Per stilare questa lista di piatti tipici romani ci siamo armati di fonti accreditate, a rischio di ricevere messaggi minatori in redazione: la cucina di Roma è una cosa seria, sì, e proprio per questo non dovete stizzirvi se non troverete in elenco cacio e pepe e amatriciana (quella, poi!), né tanti altri sempreverdi della trattoria popolare sotto il Colosseo.
Per redigerla ci siamo affidati alle parole di Ada Boni, gastronoma italiana e profonda conoscitrice della tradizione culinaria capitolina, che, per la cronaca, nel 1929 scriveva:
Nella cucina romana si preferiscono le cose semplici e genuine: tutto quello che rappresenta la complicazione della cucina internazionale viene inesorabilmente bandito. Il romano ha una cordiale antipatia per le vivande troppo elaborate e, severo conservatore, non accoglie che con diffidenza ciò che si distacca dai suoi cibi consueti. […] Il romano dell’antico stampo è un buontempone, e in materia gastronomica, è un buongustaio: vuole, alla sua mensa, mangiare bene e bere meglio, godendosi, con gioconda filosofia, la vita.

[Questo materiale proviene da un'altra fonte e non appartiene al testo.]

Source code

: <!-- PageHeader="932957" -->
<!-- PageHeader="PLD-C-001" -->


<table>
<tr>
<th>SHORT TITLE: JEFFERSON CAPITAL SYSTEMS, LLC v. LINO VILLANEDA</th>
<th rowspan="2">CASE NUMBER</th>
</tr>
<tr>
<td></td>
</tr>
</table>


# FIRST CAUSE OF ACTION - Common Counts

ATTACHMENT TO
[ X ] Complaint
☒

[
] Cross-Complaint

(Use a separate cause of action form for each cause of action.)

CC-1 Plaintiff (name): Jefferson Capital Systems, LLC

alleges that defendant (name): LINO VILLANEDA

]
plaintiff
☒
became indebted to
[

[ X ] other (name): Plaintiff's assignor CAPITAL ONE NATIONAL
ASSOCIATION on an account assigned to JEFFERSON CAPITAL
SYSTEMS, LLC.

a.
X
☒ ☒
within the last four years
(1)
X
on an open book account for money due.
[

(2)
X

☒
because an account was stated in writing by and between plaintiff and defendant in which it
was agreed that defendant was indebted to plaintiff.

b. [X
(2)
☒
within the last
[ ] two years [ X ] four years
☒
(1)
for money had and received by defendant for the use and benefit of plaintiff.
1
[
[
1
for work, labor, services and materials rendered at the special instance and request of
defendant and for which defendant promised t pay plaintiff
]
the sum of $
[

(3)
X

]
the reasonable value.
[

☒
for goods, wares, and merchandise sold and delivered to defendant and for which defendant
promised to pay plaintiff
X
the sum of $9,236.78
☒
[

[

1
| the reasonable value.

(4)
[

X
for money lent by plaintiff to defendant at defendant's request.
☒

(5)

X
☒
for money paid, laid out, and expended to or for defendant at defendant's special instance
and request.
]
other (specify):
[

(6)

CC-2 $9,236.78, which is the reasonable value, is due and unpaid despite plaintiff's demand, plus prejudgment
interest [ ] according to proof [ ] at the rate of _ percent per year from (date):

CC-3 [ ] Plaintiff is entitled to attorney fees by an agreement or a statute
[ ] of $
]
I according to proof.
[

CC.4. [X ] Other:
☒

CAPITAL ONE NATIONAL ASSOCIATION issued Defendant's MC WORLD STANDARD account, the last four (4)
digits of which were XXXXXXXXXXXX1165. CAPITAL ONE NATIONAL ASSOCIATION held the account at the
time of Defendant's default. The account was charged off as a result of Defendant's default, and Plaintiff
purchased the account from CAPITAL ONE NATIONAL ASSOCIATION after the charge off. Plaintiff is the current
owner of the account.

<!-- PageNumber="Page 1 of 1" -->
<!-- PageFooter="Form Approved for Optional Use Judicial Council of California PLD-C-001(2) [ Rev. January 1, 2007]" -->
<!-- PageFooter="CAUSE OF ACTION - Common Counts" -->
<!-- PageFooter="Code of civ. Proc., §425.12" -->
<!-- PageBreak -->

Questa la prefazione de “La Cucina Romana” della Boni, splendida raccolta di ricette tradizionali della capitale. Se è vero che la cucina romana è sottovalutata, qui vogliamo ribadire e dimostrare quanto piatti saporiti e senza troppe pretese possano arricchire lo spirito (e la pancia) di chi li mangia. Quale migliore maestra dunque per descrivere i piatti tipici romani?
Supplì
Pronto, chi parla? Diffidate dalle imitazioni: la vera supplì (sì, è femmina come le arancine) è, o almeno dovrebbe essere, al telefono. Queste deliziose palline di riso impanate e fritte nella loro ricetta originale sono talmente ripiene di provatura (formaggio filante simile alla mozzarella) che, una volta aperte, formeranno un lungo filo: come quello del telefono, per chi se lo ricorda naturalmente.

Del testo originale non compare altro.